Nav: Home

Why did home runs surge in baseball? Statistics provides twist on hot topic

July 22, 2018

Around the middle of the 2015 season, something odd started happening in Major League Baseball (MLB): Home runs surged. They surged again in 2016, from the previous year's 4,909 to 5,610, and then again in 2017 to an all-time high of 6,105.

What was going on? For a stats-mad sport, the mystery was irresistible. There was the theory of the "Juiced Ball." Some subtle, possibly unintentional change in the manufacturing process had given balls just enough extra bounce to change history. Then there was the batter approach theory, which speculated that just a little bit more of an uppercut swing--perhaps in part due to defensive shifts--was giving the ball extra lift. Maybe batters were just cranking it as hard as they could and going for home runs given this shift to stronger defensive tactics?
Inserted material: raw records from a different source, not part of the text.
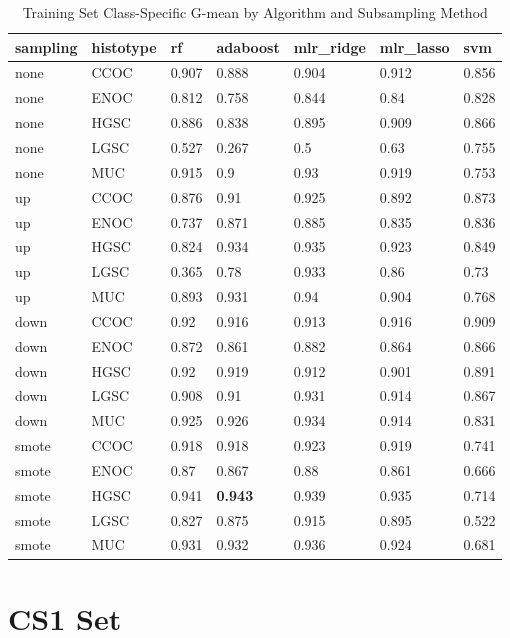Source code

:\documentclass[
]{report}
\begin{document}
\begin{table}

\caption{\label{tab:train-gmean-class-table}Training Set Class-Specific G-mean by Algorithm and Subsampling Method}
\centering
\begin{tabular}[t]{l|l|l|l|l|l|l}
\hline
sampling & histotype & rf & adaboost & mlr\_ridge & mlr\_lasso & svm\\
\hline
none & CCOC & 0.907 & 0.888 & 0.904 & 0.912 & 0.856\\
\hline
none & ENOC & 0.812 & 0.758 & 0.844 & 0.84 & 0.828\\
\hline
none & HGSC & 0.886 & 0.838 & 0.895 & 0.909 & 0.866\\
\hline
none & LGSC & 0.527 & 0.267 & 0.5 & 0.63 & 0.755\\
\hline
none & MUC & 0.915 & 0.9 & 0.93 & 0.919 & 0.753\\
\hline
up & CCOC & 0.876 & 0.91 & 0.925 & 0.892 & 0.873\\
\hline
up & ENOC & 0.737 & 0.871 & 0.885 & 0.835 & 0.836\\
\hline
up & HGSC & 0.824 & 0.934 & 0.935 & 0.923 & 0.849\\
\hline
up & LGSC & 0.365 & 0.78 & 0.933 & 0.86 & 0.73\\
\hline
up & MUC & 0.893 & 0.931 & 0.94 & 0.904 & 0.768\\
\hline
down & CCOC & 0.92 & 0.916 & 0.913 & 0.916 & 0.909\\
\hline
down & ENOC & 0.872 & 0.861 & 0.882 & 0.864 & 0.866\\
\hline
down & HGSC & 0.92 & 0.919 & 0.912 & 0.901 & 0.891\\
\hline
down & LGSC & 0.908 & 0.91 & 0.931 & 0.914 & 0.867\\
\hline
down & MUC & 0.925 & 0.926 & 0.934 & 0.914 & 0.831\\
\hline
smote & CCOC & 0.918 & 0.918 & 0.923 & 0.919 & 0.741\\
\hline
smote & ENOC & 0.87 & 0.867 & 0.88 & 0.861 & 0.666\\
\hline
smote & HGSC & 0.941 & \textbf{0.943} & 0.939 & 0.935 & 0.714\\
\hline
smote & LGSC & 0.827 & 0.875 & 0.915 & 0.895 & 0.522\\
\hline
smote & MUC & 0.931 & 0.932 & 0.936 & 0.924 & 0.681\\
\hline
\end{tabular}
\end{table}

\hypertarget{cs1-set}{%
\section{CS1 Set}\label{cs1-set}}
\end{document}

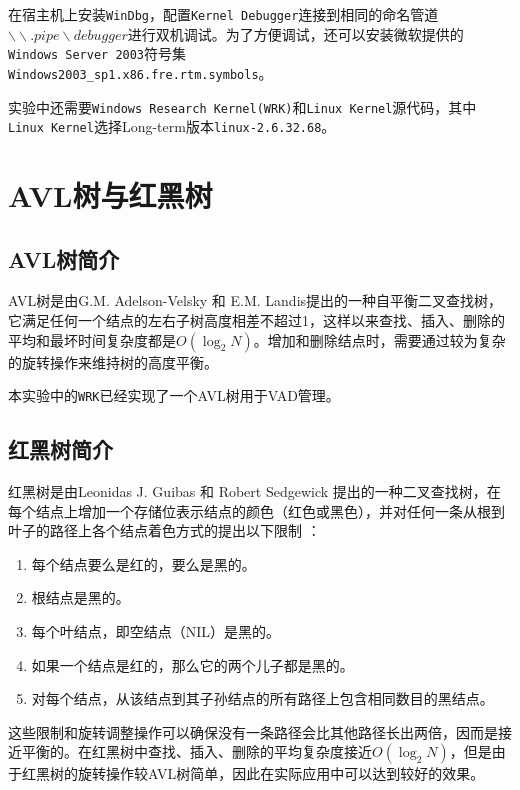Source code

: \documentclass[a4paper, 11pt]{article}
\begin{document}
        在宿主机上安装\texttt{WinDbg}，配置\texttt{Kernel Debugger}连接到相同的命名管道$\backslash\backslash.pipe\backslash debugger$进行双机调试。为了方便调试，还可以安装微软提供的
        \texttt{Windows Server 2003}符号集\\
        \texttt{Windows2003\_sp1.x86.fre.rtm.symbols}。

        实验中还需要\texttt{Windows Research Kernel(WRK)}和\texttt{Linux Kernel}源代码，其中\texttt{Linux Kernel}选择Long-term版本\texttt{linux-2.6.32.68}。

    \section{AVL树与红黑树}
        \subsection{AVL树简介}
            AVL树是由G.M. Adelson-Velsky 和 E.M. Landis提出的一种自平衡二叉查找树，它满足任何一个结点的左右子树高度相差不超过1，这样以来查找、插入、删除的平均和最坏时间复杂度都是$O(\log_2 N)$。增加和删除结点时，需要通过较为复杂的旋转操作来维持树的高度平衡。
            
            本实验中的\texttt{WRK}已经实现了一个AVL树用于VAD管理。
            
        \subsection{红黑树简介}
            红黑树是由Leonidas J. Guibas 和 Robert Sedgewick 提出的一种二叉查找树，在每个结点上增加一个存储位表示结点的颜色（红色或黑色），并对任何一条从根到叶子的路径上各个结点着色方式的提出以下限制            \cite{IntroAlgor}：
            
            \begin{enumerate}
              \item 每个结点要么是红的，要么是黑的。
              \item 根结点是黑的。
              \item 每个叶结点，即空结点（NIL）是黑的。
              \item 如果一个结点是红的，那么它的两个儿子都是黑的。
              \item 对每个结点，从该结点到其子孙结点的所有路径上包含相同数目的黑结点。
            \end{enumerate}
            
            这些限制和旋转调整操作可以确保没有一条路径会比其他路径长出两倍，因而是接近平衡的。在红黑树中查找、插入、删除的平均复杂度接近$O(\log_2 N)$，但是由于红黑树的旋转操作较AVL树简单，因此在实际应用中可以达到较好的效果。
            
\end{document}
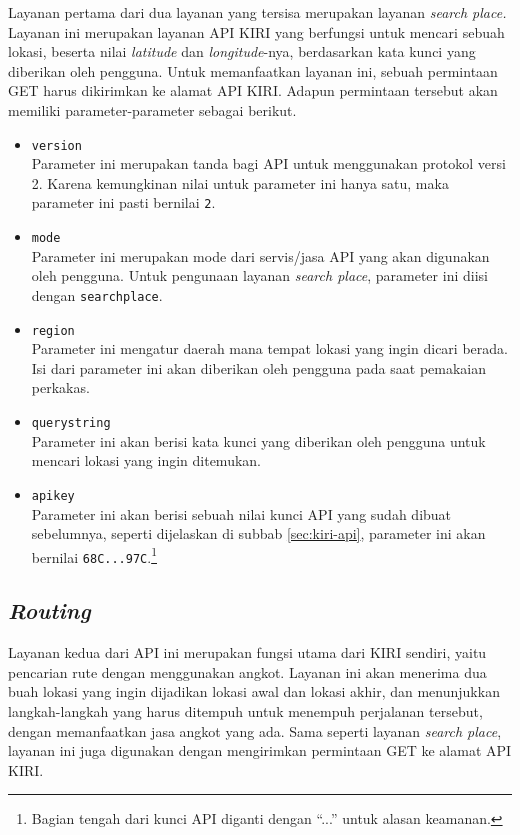 Layanan pertama dari dua layanan yang tersisa merupakan layanan \textit{search place.} Layanan ini merupakan layanan API KIRI yang berfungsi untuk mencari sebuah lokasi, beserta nilai \textit{latitude} dan \textit{longitude}-nya, berdasarkan kata kunci yang diberikan oleh pengguna. Untuk memanfaatkan layanan ini, sebuah permintaan GET harus dikirimkan ke alamat API KIRI. Adapun permintaan tersebut akan memiliki parameter-parameter sebagai berikut.

\begin{itemize}
	\item \verb|version|\\
	Parameter ini merupakan tanda bagi API untuk menggunakan protokol versi 2. Karena kemungkinan nilai untuk parameter ini hanya satu, maka parameter ini pasti bernilai \verb|2|.
	\item \verb|mode|\\
	Parameter ini merupakan mode dari servis/jasa API yang akan digunakan oleh pengguna. Untuk pengunaan layanan \textit{search place}, parameter ini diisi dengan \verb|searchplace|.
	\item \verb|region|\\
	Parameter ini mengatur daerah mana tempat lokasi yang ingin dicari berada. Isi dari parameter ini akan diberikan oleh pengguna pada saat pemakaian perkakas.
	\item \verb|querystring|\\
	Parameter ini akan berisi kata kunci yang diberikan oleh pengguna untuk mencari lokasi yang ingin ditemukan.
	\item \verb|apikey|\\
	Parameter ini akan berisi sebuah nilai kunci API yang sudah dibuat sebelumnya, seperti dijelaskan di subbab \ref{sec:kiri-api}, parameter ini akan bernilai \verb|68C...97C|.\footnote{Bagian tengah dari kunci API diganti dengan ``...'' untuk alasan keamanan.}
\end{itemize}

\subsection{\textit{Routing}}
\label{sec:analysis-kiri-findroute}

Layanan kedua dari API ini merupakan fungsi utama dari KIRI sendiri, yaitu pencarian rute dengan menggunakan angkot. Layanan ini akan menerima dua buah lokasi yang ingin dijadikan lokasi awal dan lokasi akhir, dan menunjukkan langkah-langkah yang harus ditempuh untuk menempuh perjalanan tersebut, dengan memanfaatkan jasa angkot yang ada. Sama seperti layanan \textit{search place}, layanan ini juga digunakan dengan mengirimkan permintaan GET ke alamat API KIRI.

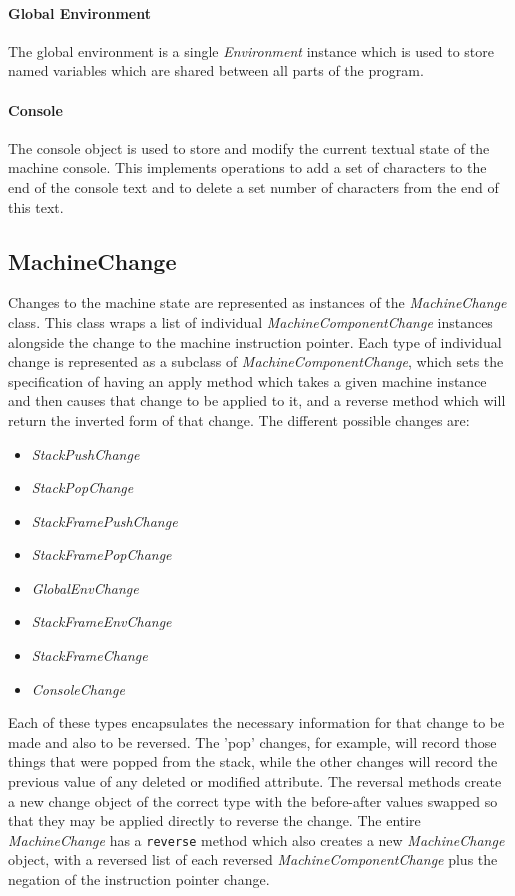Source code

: \paragraph{Global Environment}

The global environment is a single \textit{Environment} instance which is used to store named variables which are shared between all parts of the program.

\paragraph{Console}

The console object is used to store and modify the current textual state of the machine console. This implements operations to add a set of characters to the end of the console text and to delete a set number of characters from the end of this text.

\subsection{MachineChange}

Changes to the machine state are represented as instances of the \textit{MachineChange} class. This class wraps a list of individual \textit{MachineComponentChange} instances alongside the change to the machine instruction pointer. Each type of individual change is represented as a subclass of \textit{MachineComponentChange}, which sets the specification of having an apply method which takes a given machine instance and then causes that change to be applied to it, and a reverse method which will return the inverted form of that change. The different possible changes are:

\begin{itemize}
\item \textit{StackPushChange}
\item \textit{StackPopChange}
\item \textit{StackFramePushChange}
\item \textit{StackFramePopChange}
\item \textit{GlobalEnvChange}
\item \textit{StackFrameEnvChange}
\item \textit{StackFrameChange}
\item \textit{ConsoleChange}
\end{itemize}

Each of these types encapsulates the necessary information for that change to be made and also to be reversed. The 'pop' changes, for example, will record those things that were popped from the stack, while the other changes will record the previous value of any deleted or modified attribute. The reversal methods create a new change object of the correct type with the before-after values swapped so that they may be applied directly to reverse the change. The entire \textit{MachineChange} has a \verb+reverse+ method which also creates a new \textit{MachineChange} object, with a reversed list of each reversed \textit{MachineComponentChange} plus the negation of the instruction pointer change.

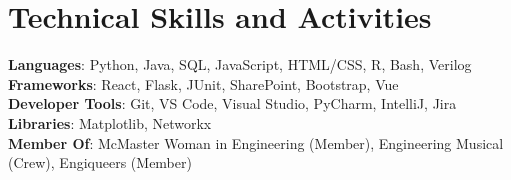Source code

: \documentclass[letterpaper,11pt]{article}
\begin{document}
%
\section{Technical Skills and Activities}
 \begin{itemize}[leftmargin=0.15in, label={}]
    \small{\item{
     \textbf{Languages}{: Python, Java, SQL, JavaScript, HTML/CSS, R, Bash, Verilog} \\
     \textbf{Frameworks}{: React, Flask, JUnit, SharePoint, Bootstrap, Vue} \\
     \textbf{Developer Tools}{: Git, VS Code, Visual Studio, PyCharm, IntelliJ, Jira} \\
     \textbf{Libraries}{: Matplotlib, Networkx} \\
     \textbf{Member Of}{: McMaster Woman in Engineering (Member), Engineering Musical (Crew), Engiqueers (Member)}
    }}
 \end{itemize}


\end{document}
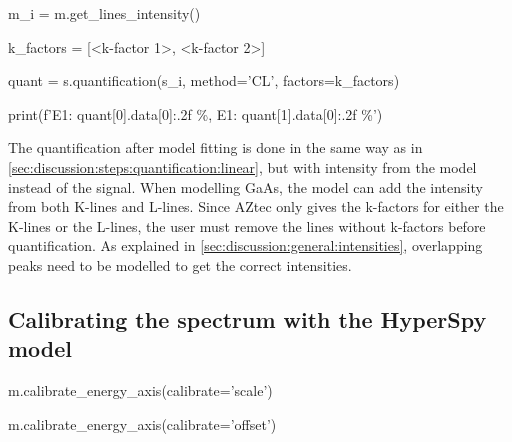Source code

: 

\begin{lcverbatim}
    m_i = m.get_lines_intensity()

    k_factors = [<k-factor 1>, <k-factor 2>]

    quant = s.quantification(s_i, method='CL', factors=k_factors)

    print(f'E1: {quant[0].data[0]:.2f} \%, E1: {quant[1].data[0]:.2f} \%')

\end{lcverbatim}

The quantification after model fitting is done in the same way as in \cref{sec:discussion:steps:quantification:linear}, but with intensity from the model instead of the signal.
When modelling GaAs, the model can add the intensity from both K-lines and L-lines.
Since AZtec only gives the k-factors for either the K-lines or the L-lines, the user must remove the lines without k-factors before quantification.
As explained in \cref{sec:discussion:general:intensities}, overlapping peaks need to be modelled to get the correct intensities.






\subsection{Calibrating the spectrum with the HyperSpy model}
\label{sec:discussion:steps:HyperSpycalibration}





\begin{lcverbatim}

    m.calibrate_energy_axis(calibrate='scale')

    m.calibrate_energy_axis(calibrate='offset')

\end{lcverbatim}

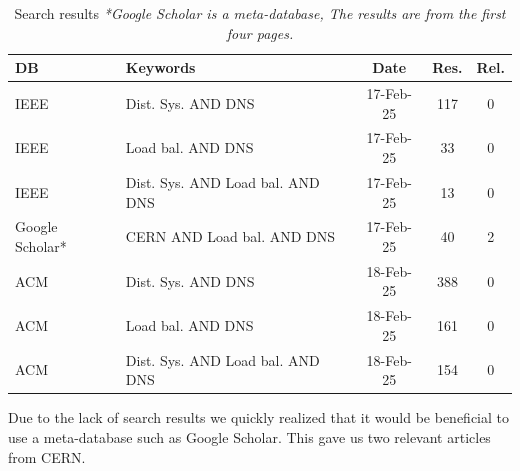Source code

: \documentclass[12pt]{article}
\begin{document}
\begin{table}[H]
    \centering
    \begin{tabularx}{\textwidth}{|l|X|c|c|c|}
        \hline
        \textbf{DB} & \textbf{Keywords} & \textbf{Date} & \textbf{Res.} & \textbf{Rel.} \\
        \hline
        IEEE & Dist. Sys. AND DNS & 17-Feb-25 & 117 & 0 \\
        \hline
        IEEE & Load bal. AND DNS & 17-Feb-25 & 33 & 0 \\
        \hline
        IEEE & Dist. Sys. AND Load bal. AND DNS & 17-Feb-25 & 13 & 0 \\
        \hline
        Google Scholar* & CERN AND Load bal. AND DNS & 17-Feb-25 & 40 & 2 \\
        \hline
        ACM & Dist. Sys. AND DNS & 18-Feb-25 & 388 & 0 \\
        \hline
        ACM & Load bal. AND DNS & 18-Feb-25 & 161 & 0 \\
        \hline
        ACM & Dist. Sys. AND Load bal. AND DNS & 18-Feb-25 & 154 & 0 \\
        \hline
    \end{tabularx}
    \caption{Search results \textit{*Google Scholar is a meta-database, The results are from the first four pages.}}
\end{table}

Due to the lack of search results we quickly realized that it would be beneficial to use a meta-database such as Google Scholar.
This gave us two relevant articles from CERN.

\newpage
\end{document}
And then there was a massive investigation requested by the MLB commissioner, who asked 10 scientists to find out what was going on. They tested a lot of balls and concluded it was a case of reduced drag combined with the launch angle of the ball coming off the bat.

But Jason Wilson, a statistician at Biola University in Southern California, has a different explanation. The poorer the pitch, the easier it is to whack a home run--and the quality of pitching between 2015 and 2017 had gotten worse if you broke a pitch down into measurable components and then measured pitching quality over time. Wilson called this measure "Quality of Pitch" (QOP).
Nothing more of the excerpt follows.